- _PROMPT_
Go through the listing below and repeat it exactly, omitting each picture.

* * *

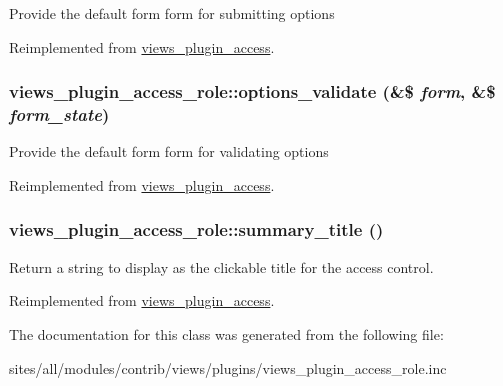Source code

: Provide the default form form for submitting options 

Reimplemented from \hyperlink{classviews__plugin__access_d0610dfaa0e225c5d2cd85c7a13287fd}{views\_\-plugin\_\-access}.\hypertarget{classviews__plugin__access__role_82fda91cd55acbbcac1759448c8fc471}{
\subsubsection[{options\_\-validate}]{\setlength{\rightskip}{0pt plus 5cm}views\_\-plugin\_\-access\_\-role::options\_\-validate (\&\$ {\em form}, \/  \&\$ {\em form\_\-state})}}
\label{classviews__plugin__access__role_82fda91cd55acbbcac1759448c8fc471}


Provide the default form form for validating options 

Reimplemented from \hyperlink{classviews__plugin__access_1ac0bea409be6ef8d7eb4bfafcf760c6}{views\_\-plugin\_\-access}.\hypertarget{classviews__plugin__access__role_25dbbc0f06093f0e4ee13182ea0d277f}{
\subsubsection[{summary\_\-title}]{\setlength{\rightskip}{0pt plus 5cm}views\_\-plugin\_\-access\_\-role::summary\_\-title ()}}
\label{classviews__plugin__access__role_25dbbc0f06093f0e4ee13182ea0d277f}


Return a string to display as the clickable title for the access control. 

Reimplemented from \hyperlink{classviews__plugin__access_de500a95e599deffa417f8cbdd67bbf4}{views\_\-plugin\_\-access}.

The documentation for this class was generated from the following file:\begin{CompactItemize}
\item 
sites/all/modules/contrib/views/plugins/views\_\-plugin\_\-access\_\-role.inc\end{CompactItemize}
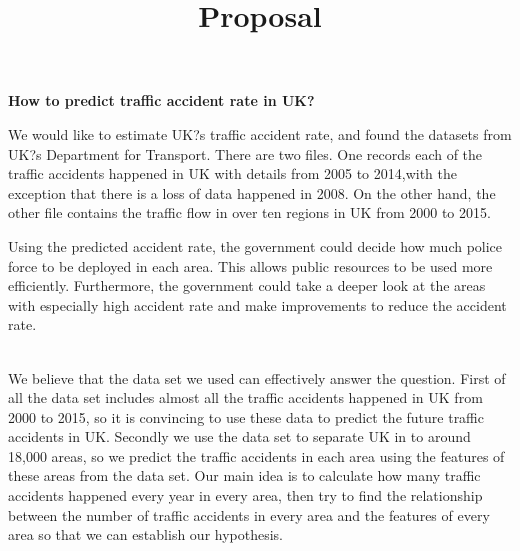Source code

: \documentclass{article}
\title {\textbf{Proposal}}
\begin{document}
\date{}\maketitle

{\textbf{\fontsize{15}{30}\selectfont How to predict traffic accident rate in UK?}

}

\n
{\fontsize{14}{16}\selectfont 
{We would like to estimate UK?s traffic accident rate, and found the datasets from UK?s Department for Transport. There are two files. One records each of the traffic accidents happened in UK with details from 2005 to 2014,with the exception that there is a loss of data happened in 2008. On the other hand, the other file contains the traffic flow in over ten regions in UK from 2000 to 2015. 


Using the predicted accident rate, the government could decide how much police force to be deployed in each area. This allows public resources to be used more efficiently. Furthermore, the government could take a deeper look at the areas with especially high accident rate and make improvements to reduce the accident rate. }

{\fontsize{14}{16}\selectfont 
\\
We believe that the data set we used can effectively answer the question. First of all the data set includes almost all the traffic accidents happened in UK from 2000 to 2015, so it is convincing to use these data to predict the future traffic accidents in UK. Secondly we use the data set to separate UK in to around 18,000 areas, so we predict the traffic accidents in each area using the features of these areas from the data set. Our main idea is to calculate how many traffic accidents happened every year in every area, then try to find the relationship between the number of traffic accidents in every area and the features of every area so that we can establish our hypothesis.
}}
\end{document}
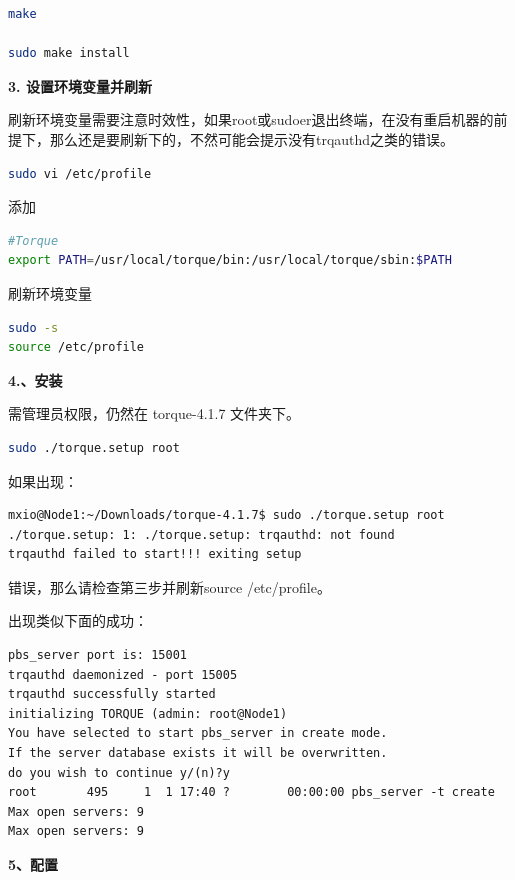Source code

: {\begin{lstlisting}[language=sh]
make

sudo make install
\end{lstlisting}

\textbf{3. 设置环境变量并刷新}

刷新环境变量需要注意时效性，如果root或sudoer退出终端，在没有重启机器的前提下，那么还是要刷新下的，不然可能会提示没有trqauthd之类的错误。
\begin{lstlisting}[language=sh]
sudo vi /etc/profile
\end{lstlisting}
添加
\begin{lstlisting}[language=sh]
#Torque
export PATH=/usr/local/torque/bin:/usr/local/torque/sbin:$PATH
\end{lstlisting}
刷新环境变量
\begin{lstlisting}[language=sh]
sudo -s
source /etc/profile
\end{lstlisting}

\textbf{4.、安装}

需管理员权限，仍然在 torque-4.1.7 文件夹下。
\begin{lstlisting}[language=sh]
sudo ./torque.setup root
\end{lstlisting}
如果出现：
\begin{verbatim}
mxio@Node1:~/Downloads/torque-4.1.7$ sudo ./torque.setup root
./torque.setup: 1: ./torque.setup: trqauthd: not found
trqauthd failed to start!!! exiting setup 
\end{verbatim}
错误，那么请检查第三步并刷新source /etc/profile。

出现类似下面的成功：
\begin{verbatim}
pbs_server port is: 15001
trqauthd daemonized - port 15005
trqauthd successfully started
initializing TORQUE (admin: root@Node1)
You have selected to start pbs_server in create mode.
If the server database exists it will be overwritten.
do you wish to continue y/(n)?y
root       495     1  1 17:40 ?        00:00:00 pbs_server -t create
Max open servers: 9
Max open servers: 9
\end{verbatim}


\textbf{5、配置}

}
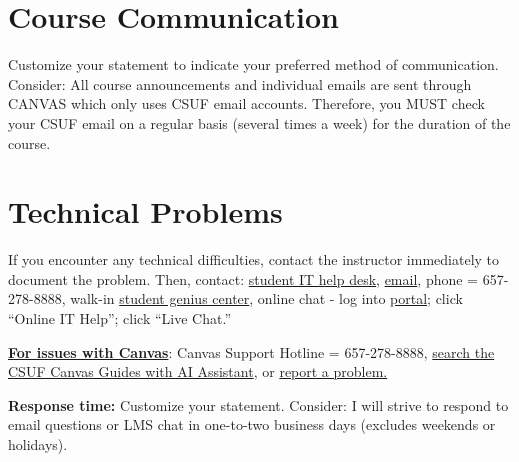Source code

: \documentclass[12pt]{article} %
\begin{document}

\section*{Course Communication}

{\color{annotationblue}Customize your statement to indicate your preferred method of communication.} {\color{suggestionred}Consider: All course announcements and individual emails are sent through CANVAS which only uses CSUF email accounts. Therefore, you MUST check your CSUF email on a regular basis (several times a week) for the duration of the course.}

\section*{Technical Problems}

{\color{suggestionred}If you encounter any technical difficulties, contact the instructor immediately to document the problem. Then, contact: \href{https://www.fullerton.edu/it/services/helpdesk/}{student IT help desk}, \href{mailto:StudentITHelpDesk@fullerton.edu}{email}, phone = 657-278-8888, walk-in \href{http://www.fullerton.edu/it/students/sgc/index.php}{student genius center}, online chat - log into \href{http://my.fullerton.edu}{portal}; click ``Online IT Help''; click ``Live Chat.''}

\vspace{0.5em}

\noindent \textbf{\underline{For issues with Canvas}}: {\color{suggestionred}Canvas Support Hotline = 657-278-8888, \href{https://canvashelp.fullerton.edu/}{search the CSUF Canvas Guides with AI Assistant}, or \href{https://titans.service-now.com/sp?id=sc_cat_item&sys_id=f88efe80ebea6a10fb7cfcffcad0cdc6&subject=Canvas}{report a problem.}}


\vspace{0.5em}

\noindent \textbf{Response time:} {\color{annotationblue}Customize your statement.} {\color{suggestionred}Consider: I will strive to respond to email questions or LMS chat in one-to-two business days (excludes weekends or holidays).}
\end{document}
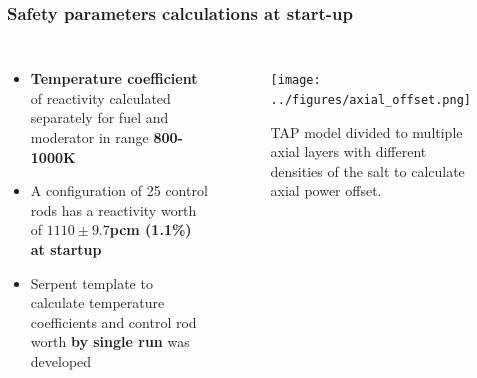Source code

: \begin{frame}
\frametitle{Safety parameters calculations at start-up}       

\begin{columns}
	\column{6cm}
	\begin{itemize}
		\item \textbf{Temperature coefficient} of reactivity calculated 
		separately for fuel and moderator in range \textbf{800-1000K}
		\item A configuration of 25 control rods has a reactivity worth of 
		\textbf{$1110\pm9.7$pcm (1.1\%) at startup}
		\item Serpent template to calculate temperature coefficients and  
		control rod worth \textbf{by single run} was developed
	\end{itemize}
	
	\column{6.5cm}
	\begin{figure}[bth!] %
	\texttt{[image: ../figures/axial\_offset.png]}
	\caption{\gls{TAP} model divided to multiple axial layers with different 
	densities of the salt to calculate axial power offset.}
	\end{figure}
\end{columns}
\end{frame}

* * *

- _THE ANSWER_
Source code

: Provide the default form form for submitting options 

Reimplemented from \hyperlink{classviews__plugin__access_d0610dfaa0e225c5d2cd85c7a13287fd}{views\_\-plugin\_\-access}.\hypertarget{classviews__plugin__access__role_82fda91cd55acbbcac1759448c8fc471}{
\subsubsection[{options\_\-validate}]{\setlength{\rightskip}{0pt plus 5cm}views\_\-plugin\_\-access\_\-role::options\_\-validate (\&\$ {\em form}, \/  \&\$ {\em form\_\-state})}}
\label{classviews__plugin__access__role_82fda91cd55acbbcac1759448c8fc471}


Provide the default form form for validating options 

Reimplemented from \hyperlink{classviews__plugin__access_1ac0bea409be6ef8d7eb4bfafcf760c6}{views\_\-plugin\_\-access}.\hypertarget{classviews__plugin__access__role_25dbbc0f06093f0e4ee13182ea0d277f}{
\subsubsection[{summary\_\-title}]{\setlength{\rightskip}{0pt plus 5cm}views\_\-plugin\_\-access\_\-role::summary\_\-title ()}}
\label{classviews__plugin__access__role_25dbbc0f06093f0e4ee13182ea0d277f}


Return a string to display as the clickable title for the access control. 

Reimplemented from \hyperlink{classviews__plugin__access_de500a95e599deffa417f8cbdd67bbf4}{views\_\-plugin\_\-access}.

The documentation for this class was generated from the following file:\begin{CompactItemize}
\item 
sites/all/modules/contrib/views/plugins/views\_\-plugin\_\-access\_\-role.inc\end{CompactItemize}
Source code

: \documentclass{article}
\title {\textbf{Proposal}}
\begin{document}
\date{}\maketitle

{\textbf{\fontsize{15}{30}\selectfont How to predict traffic accident rate in UK?}

}

\n
{\fontsize{14}{16}\selectfont 
{We would like to estimate UK?s traffic accident rate, and found the datasets from UK?s Department for Transport. There are two files. One records each of the traffic accidents happened in UK with details from 2005 to 2014,with the exception that there is a loss of data happened in 2008. On the other hand, the other file contains the traffic flow in over ten regions in UK from 2000 to 2015. 


Using the predicted accident rate, the government could decide how much police force to be deployed in each area. This allows public resources to be used more efficiently. Furthermore, the government could take a deeper look at the areas with especially high accident rate and make improvements to reduce the accident rate. }

{\fontsize{14}{16}\selectfont 
\\
We believe that the data set we used can effectively answer the question. First of all the data set includes almost all the traffic accidents happened in UK from 2000 to 2015, so it is convincing to use these data to predict the future traffic accidents in UK. Secondly we use the data set to separate UK in to around 18,000 areas, so we predict the traffic accidents in each area using the features of these areas from the data set. Our main idea is to calculate how many traffic accidents happened every year in every area, then try to find the relationship between the number of traffic accidents in every area and the features of every area so that we can establish our hypothesis.
}}
\end{document}
Source code

: {\begin{lstlisting}[language=sh]
make

sudo make install
\end{lstlisting}

\textbf{3. 设置环境变量并刷新}

刷新环境变量需要注意时效性，如果root或sudoer退出终端，在没有重启机器的前提下，那么还是要刷新下的，不然可能会提示没有trqauthd之类的错误。
\begin{lstlisting}[language=sh]
sudo vi /etc/profile
\end{lstlisting}
添加
\begin{lstlisting}[language=sh]
#Torque
export PATH=/usr/local/torque/bin:/usr/local/torque/sbin:$PATH
\end{lstlisting}
刷新环境变量
\begin{lstlisting}[language=sh]
sudo -s
source /etc/profile
\end{lstlisting}

\textbf{4.、安装}

需管理员权限，仍然在 torque-4.1.7 文件夹下。
\begin{lstlisting}[language=sh]
sudo ./torque.setup root
\end{lstlisting}
如果出现：
\begin{verbatim}
mxio@Node1:~/Downloads/torque-4.1.7$ sudo ./torque.setup root
./torque.setup: 1: ./torque.setup: trqauthd: not found
trqauthd failed to start!!! exiting setup 
\end{verbatim}
错误，那么请检查第三步并刷新source /etc/profile。

出现类似下面的成功：
\begin{verbatim}
pbs_server port is: 15001
trqauthd daemonized - port 15005
trqauthd successfully started
initializing TORQUE (admin: root@Node1)
You have selected to start pbs_server in create mode.
If the server database exists it will be overwritten.
do you wish to continue y/(n)?y
root       495     1  1 17:40 ?        00:00:00 pbs_server -t create
Max open servers: 9
Max open servers: 9
\end{verbatim}


\textbf{5、配置}

}
Source code

: \documentclass[12pt]{article} %
\begin{document}

\section*{Course Communication}

{\color{annotationblue}Customize your statement to indicate your preferred method of communication.} {\color{suggestionred}Consider: All course announcements and individual emails are sent through CANVAS which only uses CSUF email accounts. Therefore, you MUST check your CSUF email on a regular basis (several times a week) for the duration of the course.}

\section*{Technical Problems}

{\color{suggestionred}If you encounter any technical difficulties, contact the instructor immediately to document the problem. Then, contact: \href{https://www.fullerton.edu/it/services/helpdesk/}{student IT help desk}, \href{mailto:StudentITHelpDesk@fullerton.edu}{email}, phone = 657-278-8888, walk-in \href{http://www.fullerton.edu/it/students/sgc/index.php}{student genius center}, online chat - log into \href{http://my.fullerton.edu}{portal}; click ``Online IT Help''; click ``Live Chat.''}

\vspace{0.5em}

\noindent \textbf{\underline{For issues with Canvas}}: {\color{suggestionred}Canvas Support Hotline = 657-278-8888, \href{https://canvashelp.fullerton.edu/}{search the CSUF Canvas Guides with AI Assistant}, or \href{https://titans.service-now.com/sp?id=sc_cat_item&sys_id=f88efe80ebea6a10fb7cfcffcad0cdc6&subject=Canvas}{report a problem.}}


\vspace{0.5em}

\noindent \textbf{Response time:} {\color{annotationblue}Customize your statement.} {\color{suggestionred}Consider: I will strive to respond to email questions or LMS chat in one-to-two business days (excludes weekends or holidays).}
\end{document}
Source code

: \begin{frame}
\frametitle{Safety parameters calculations at start-up}       

\begin{columns}
	\column{6cm}
	\begin{itemize}
		\item \textbf{Temperature coefficient} of reactivity calculated 
		separately for fuel and moderator in range \textbf{800-1000K}
		\item A configuration of 25 control rods has a reactivity worth of 
		\textbf{$1110\pm9.7$pcm (1.1\%) at startup}
		\item Serpent template to calculate temperature coefficients and  
		control rod worth \textbf{by single run} was developed
	\end{itemize}
	
	\column{6.5cm}
	\begin{figure}[bth!] %
	\texttt{[image: ../figures/axial\_offset.png]}
	\caption{\gls{TAP} model divided to multiple axial layers with different 
	densities of the salt to calculate axial power offset.}
	\end{figure}
\end{columns}
\end{frame}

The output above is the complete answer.